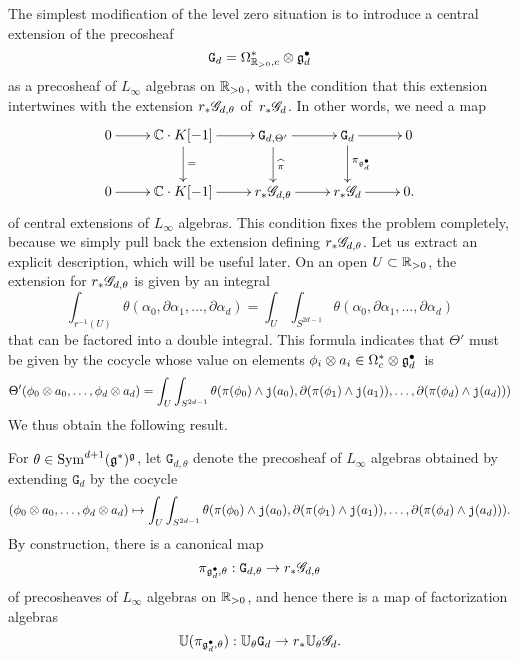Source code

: The simplest modification of the level zero situation is to introduce a central extension of the precosheaf
\[
\mathtt{G}_d = \Omega^*_{\mathbb R_{>0},c} \otimes \mathfrak g^\bullet_d
\] 
as a precosheaf of $L_\infty$ algebras on $\mathbb R_{>0}$,
with the condition that this extension intertwines with the extension $r_*\mathscr G_{d,\theta}$ of~$r_* \mathscr G_{d}$.
In other words, we need a map 
\[
\xymatrix{
0 \ar[r] & \CC \cdot K [-1]  \ar[d]^{=} \ar[r] & \mathtt{G}_{d,\Theta'} \ar[d]^{\Hat{\pi}} \ar[r] & \mathtt{G}_d \ar[d]^{\pi_{\fg^\bullet_d}} \ar[r] & 0 \\
0 \ar[r] & \CC \cdot K [-1] \ar[r] & r_*\sG_{d,\theta} \ar[r] & r_* \sG_{d} \ar[r] & 0 .
}
\]
of central extensions of $L_\infty$ algebras.
This condition fixes the problem completely, 
because we simply pull back the extension defining $r_*\mathscr G_{d,\theta}$.
Let us extract an explicit description,
which will be useful later.
On an open $U \subset \mathbb R_{>0}$, the extension for $r_*\mathscr G_{d,\theta}$ is given by an integral
\[
\int_{r^{-1}(U)} \theta(\alpha_0,\partial \alpha_1,\ldots,\partial \alpha_d) = \int_U \int_{S^{2d-1}} \theta(\alpha_0,\partial \alpha_1,\ldots,\partial \alpha_d)
\]
that can be factored into a double integral. 
This formula indicates that $\Theta'$ must be given by the cocycle whose value on elements $\phi_i \otimes a_i \in \Omega^*_c \otimes \mathfrak g^\bullet_d$~is
\begin{align*}
\Theta'(\phi_0 \otimes a_0, \ldots, \phi_d \otimes a_d)
&= \int_U \int_{S^{2d-1}} \theta(\pi(\phi_0) \wedge {\mathtt{j}}(a_0),\partial (\pi(\phi_1) \wedge {\mathtt{j}}(a_1)),\ldots,\partial(\pi(\phi_d) \wedge {\mathtt{j}}(a_d))) \\
\end{align*}
We thus obtain the following result.

\begin{lem} 
For $\theta \in {\rm Sym}^{d+1}(\mathfrak g^*)^\mathfrak g$,
let $\mathtt{G}_{d,\theta}$ denote the precosheaf of $L_\infty$ algebras obtained by extending $\mathtt{G}_d$ by the cocycle
\[
(\phi_0 \otimes a_0, \ldots, \phi_d \otimes a_d) \mapsto \int_U \int_{S^{2d-1}} \theta(\pi(\phi_0) \wedge {\mathtt{j}}(a_0),\partial (\pi(\phi_1) \wedge {\mathtt{j}}(a_1)),\ldots,\partial(\pi(\phi_d) \wedge {\mathtt{j}}(a_d))).
\]
By construction, there is a canonical map 
\[
\pi_{\mathfrak g^\bullet_d,\theta}: \mathtt{G}_{d,\theta} \to r_* \mathscr G_{d,\theta}
\]
of precosheaves of $L_\infty$ algebras on $\mathbb R_{>0}$, 
and hence there is a map of factorization algebras
\[
\mathbb U(\pi_{\mathfrak g^\bullet_d,\theta}): \mathbb U_{\theta} \mathtt{G}_d \to r_* \mathbb U_\theta \mathscr G_d.
\]
\end{lem}

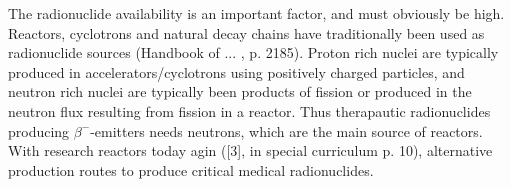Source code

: \documentclass[a4paper,11pt,twoside]{book}
\begin{document}
The radionuclide availability is an important factor, and must obviously be high. Reactors, cyclotrons and natural decay chains have traditionally been used as radionuclide sources (Handbook of ... , p. 2185). Proton rich nuclei are typically produced in accelerators/cyclotrons using positively charged particles, and neutron rich nuclei are typically been products of fission or produced in the neutron flux resulting from fission in a reactor. Thus therapautic radionuclides producing $\beta^-$-emitters needs neutrons, which are the main source of reactors. With research reactors today agin ([3], in special curriculum p. 10), alternative production routes to produce critical medical radionuclides. \\
\end{document}
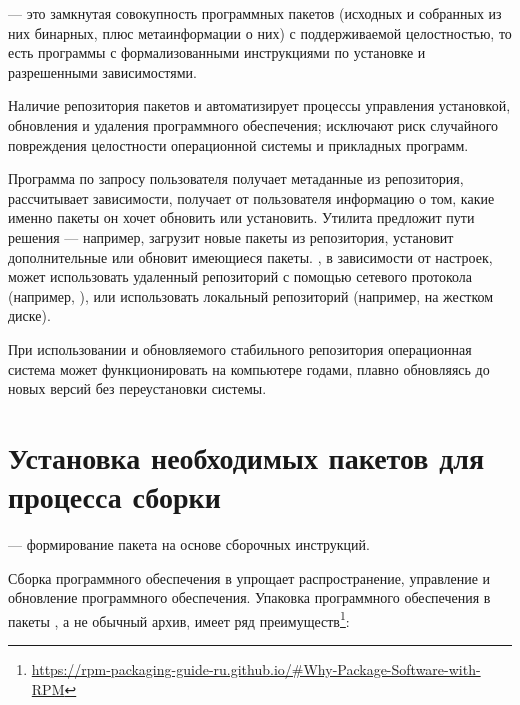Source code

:  --- это замкнутая совокупность программных пакетов (исходных и 
собранных из них бинарных, плюс метаинформации о них) с поддерживаемой целостностью, то есть программы с 
формализованными инструкциями по установке и разрешенными зависимостями.

Наличие репозитория пакетов и  автоматизирует процессы управления установкой, обновления и удаления 
программного обеспечения; исключают риск случайного повреждения целостности операционной системы и прикладных 
программ.

Программа  по запросу пользователя получает метаданные из репозитория, рассчитывает зависимости, 
получает от пользователя информацию о том, какие именно пакеты он хочет обновить или установить. Утилита 
предложит пути решения --- например, загрузит новые пакеты из репозитория, установит дополнительные или 
обновит имеющиеся пакеты. , в зависимости от настроек, может использовать удаленный репозиторий 
с помощью сетевого протокола (например, ), или использовать локальный репозиторий (например, 
на жестком диске).


При использовании  и обновляемого стабильного репозитория операционная система может 
функционировать на компьютере годами, плавно обновляясь до новых версий без переустановки системы. 

\section{Установка необходимых пакетов для процесса сборки}
 --- формирование пакета на основе сборочных инструкций.

Сборка программного обеспечения в  упрощает распространение, управление и обновление программного 
обеспечения. Упаковка программного обеспечения в пакеты , а не обычный архив, имеет ряд 
преимуществ\footnote{\href{https://rpm-packaging-guide-ru.github.io/\#Why-Package-Software-with-RPM}
{https://rpm-packaging-guide-ru.github.io/\#Why-Package-Software-with-RPM}}:

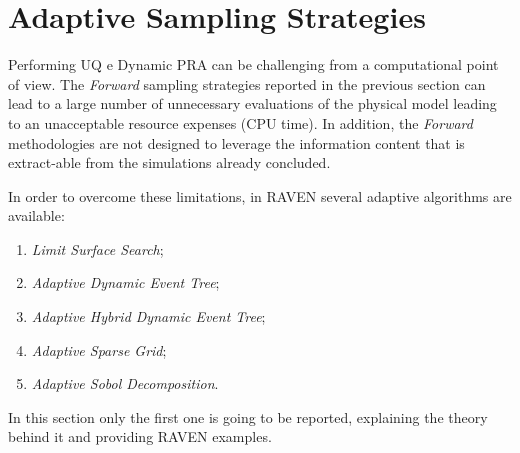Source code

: \section{Adaptive Sampling Strategies}
Performing UQ e Dynamic PRA can be
challenging from a computational point of view. The \textit{Forward}
sampling strategies reported in the previous section can lead to a large number of
unnecessary evaluations of the physical model leading to an unacceptable resource expenses (CPU time).
In addition, the \textit{Forward} methodologies are not designed to leverage the information
content that is extract-able from the simulations already concluded.

In order to overcome these limitations, in RAVEN several adaptive algorithms are available:
\begin{enumerate}
  \item \textit{Limit Surface Search};
  \item \textit{Adaptive Dynamic Event Tree};
  \item \textit{Adaptive Hybrid Dynamic Event Tree};
  \item \textit{Adaptive Sparse Grid};
  \item \textit{Adaptive Sobol Decomposition}.
\end{enumerate}
In this section only the first one is going to be reported, explaining the theory behind it
and providing RAVEN examples.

» **Problem requirements**: Where an image appears in the data, skip it, and return the rest verbatim.

» **Answer for the task**:
Source code

: The simplest modification of the level zero situation is to introduce a central extension of the precosheaf
\[
\mathtt{G}_d = \Omega^*_{\mathbb R_{>0},c} \otimes \mathfrak g^\bullet_d
\] 
as a precosheaf of $L_\infty$ algebras on $\mathbb R_{>0}$,
with the condition that this extension intertwines with the extension $r_*\mathscr G_{d,\theta}$ of~$r_* \mathscr G_{d}$.
In other words, we need a map 
\[
\xymatrix{
0 \ar[r] & \CC \cdot K [-1]  \ar[d]^{=} \ar[r] & \mathtt{G}_{d,\Theta'} \ar[d]^{\Hat{\pi}} \ar[r] & \mathtt{G}_d \ar[d]^{\pi_{\fg^\bullet_d}} \ar[r] & 0 \\
0 \ar[r] & \CC \cdot K [-1] \ar[r] & r_*\sG_{d,\theta} \ar[r] & r_* \sG_{d} \ar[r] & 0 .
}
\]
of central extensions of $L_\infty$ algebras.
This condition fixes the problem completely, 
because we simply pull back the extension defining $r_*\mathscr G_{d,\theta}$.
Let us extract an explicit description,
which will be useful later.
On an open $U \subset \mathbb R_{>0}$, the extension for $r_*\mathscr G_{d,\theta}$ is given by an integral
\[
\int_{r^{-1}(U)} \theta(\alpha_0,\partial \alpha_1,\ldots,\partial \alpha_d) = \int_U \int_{S^{2d-1}} \theta(\alpha_0,\partial \alpha_1,\ldots,\partial \alpha_d)
\]
that can be factored into a double integral. 
This formula indicates that $\Theta'$ must be given by the cocycle whose value on elements $\phi_i \otimes a_i \in \Omega^*_c \otimes \mathfrak g^\bullet_d$~is
\begin{align*}
\Theta'(\phi_0 \otimes a_0, \ldots, \phi_d \otimes a_d)
&= \int_U \int_{S^{2d-1}} \theta(\pi(\phi_0) \wedge {\mathtt{j}}(a_0),\partial (\pi(\phi_1) \wedge {\mathtt{j}}(a_1)),\ldots,\partial(\pi(\phi_d) \wedge {\mathtt{j}}(a_d))) \\
\end{align*}
We thus obtain the following result.

\begin{lem} 
For $\theta \in {\rm Sym}^{d+1}(\mathfrak g^*)^\mathfrak g$,
let $\mathtt{G}_{d,\theta}$ denote the precosheaf of $L_\infty$ algebras obtained by extending $\mathtt{G}_d$ by the cocycle
\[
(\phi_0 \otimes a_0, \ldots, \phi_d \otimes a_d) \mapsto \int_U \int_{S^{2d-1}} \theta(\pi(\phi_0) \wedge {\mathtt{j}}(a_0),\partial (\pi(\phi_1) \wedge {\mathtt{j}}(a_1)),\ldots,\partial(\pi(\phi_d) \wedge {\mathtt{j}}(a_d))).
\]
By construction, there is a canonical map 
\[
\pi_{\mathfrak g^\bullet_d,\theta}: \mathtt{G}_{d,\theta} \to r_* \mathscr G_{d,\theta}
\]
of precosheaves of $L_\infty$ algebras on $\mathbb R_{>0}$, 
and hence there is a map of factorization algebras
\[
\mathbb U(\pi_{\mathfrak g^\bullet_d,\theta}): \mathbb U_{\theta} \mathtt{G}_d \to r_* \mathbb U_\theta \mathscr G_d.
\]
\end{lem}

Source code

: \documentclass[a4paper,11pt,twoside]{book}
\begin{document}
The radionuclide availability is an important factor, and must obviously be high. Reactors, cyclotrons and natural decay chains have traditionally been used as radionuclide sources (Handbook of ... , p. 2185). Proton rich nuclei are typically produced in accelerators/cyclotrons using positively charged particles, and neutron rich nuclei are typically been products of fission or produced in the neutron flux resulting from fission in a reactor. Thus therapautic radionuclides producing $\beta^-$-emitters needs neutrons, which are the main source of reactors. With research reactors today agin ([3], in special curriculum p. 10), alternative production routes to produce critical medical radionuclides. \\
\end{document}
Source code

:  --- это замкнутая совокупность программных пакетов (исходных и 
собранных из них бинарных, плюс метаинформации о них) с поддерживаемой целостностью, то есть программы с 
формализованными инструкциями по установке и разрешенными зависимостями.

Наличие репозитория пакетов и  автоматизирует процессы управления установкой, обновления и удаления 
программного обеспечения; исключают риск случайного повреждения целостности операционной системы и прикладных 
программ.

Программа  по запросу пользователя получает метаданные из репозитория, рассчитывает зависимости, 
получает от пользователя информацию о том, какие именно пакеты он хочет обновить или установить. Утилита 
предложит пути решения --- например, загрузит новые пакеты из репозитория, установит дополнительные или 
обновит имеющиеся пакеты. , в зависимости от настроек, может использовать удаленный репозиторий 
с помощью сетевого протокола (например, ), или использовать локальный репозиторий (например, 
на жестком диске).


При использовании  и обновляемого стабильного репозитория операционная система может 
функционировать на компьютере годами, плавно обновляясь до новых версий без переустановки системы. 

\section{Установка необходимых пакетов для процесса сборки}
 --- формирование пакета на основе сборочных инструкций.

Сборка программного обеспечения в  упрощает распространение, управление и обновление программного 
обеспечения. Упаковка программного обеспечения в пакеты , а не обычный архив, имеет ряд 
преимуществ\footnote{\href{https://rpm-packaging-guide-ru.github.io/\#Why-Package-Software-with-RPM}
{https://rpm-packaging-guide-ru.github.io/\#Why-Package-Software-with-RPM}}:

Source code

: \section{Adaptive Sampling Strategies}
Performing UQ e Dynamic PRA can be
challenging from a computational point of view. The \textit{Forward}
sampling strategies reported in the previous section can lead to a large number of
unnecessary evaluations of the physical model leading to an unacceptable resource expenses (CPU time).
In addition, the \textit{Forward} methodologies are not designed to leverage the information
content that is extract-able from the simulations already concluded.

In order to overcome these limitations, in RAVEN several adaptive algorithms are available:
\begin{enumerate}
  \item \textit{Limit Surface Search};
  \item \textit{Adaptive Dynamic Event Tree};
  \item \textit{Adaptive Hybrid Dynamic Event Tree};
  \item \textit{Adaptive Sparse Grid};
  \item \textit{Adaptive Sobol Decomposition}.
\end{enumerate}
In this section only the first one is going to be reported, explaining the theory behind it
and providing RAVEN examples.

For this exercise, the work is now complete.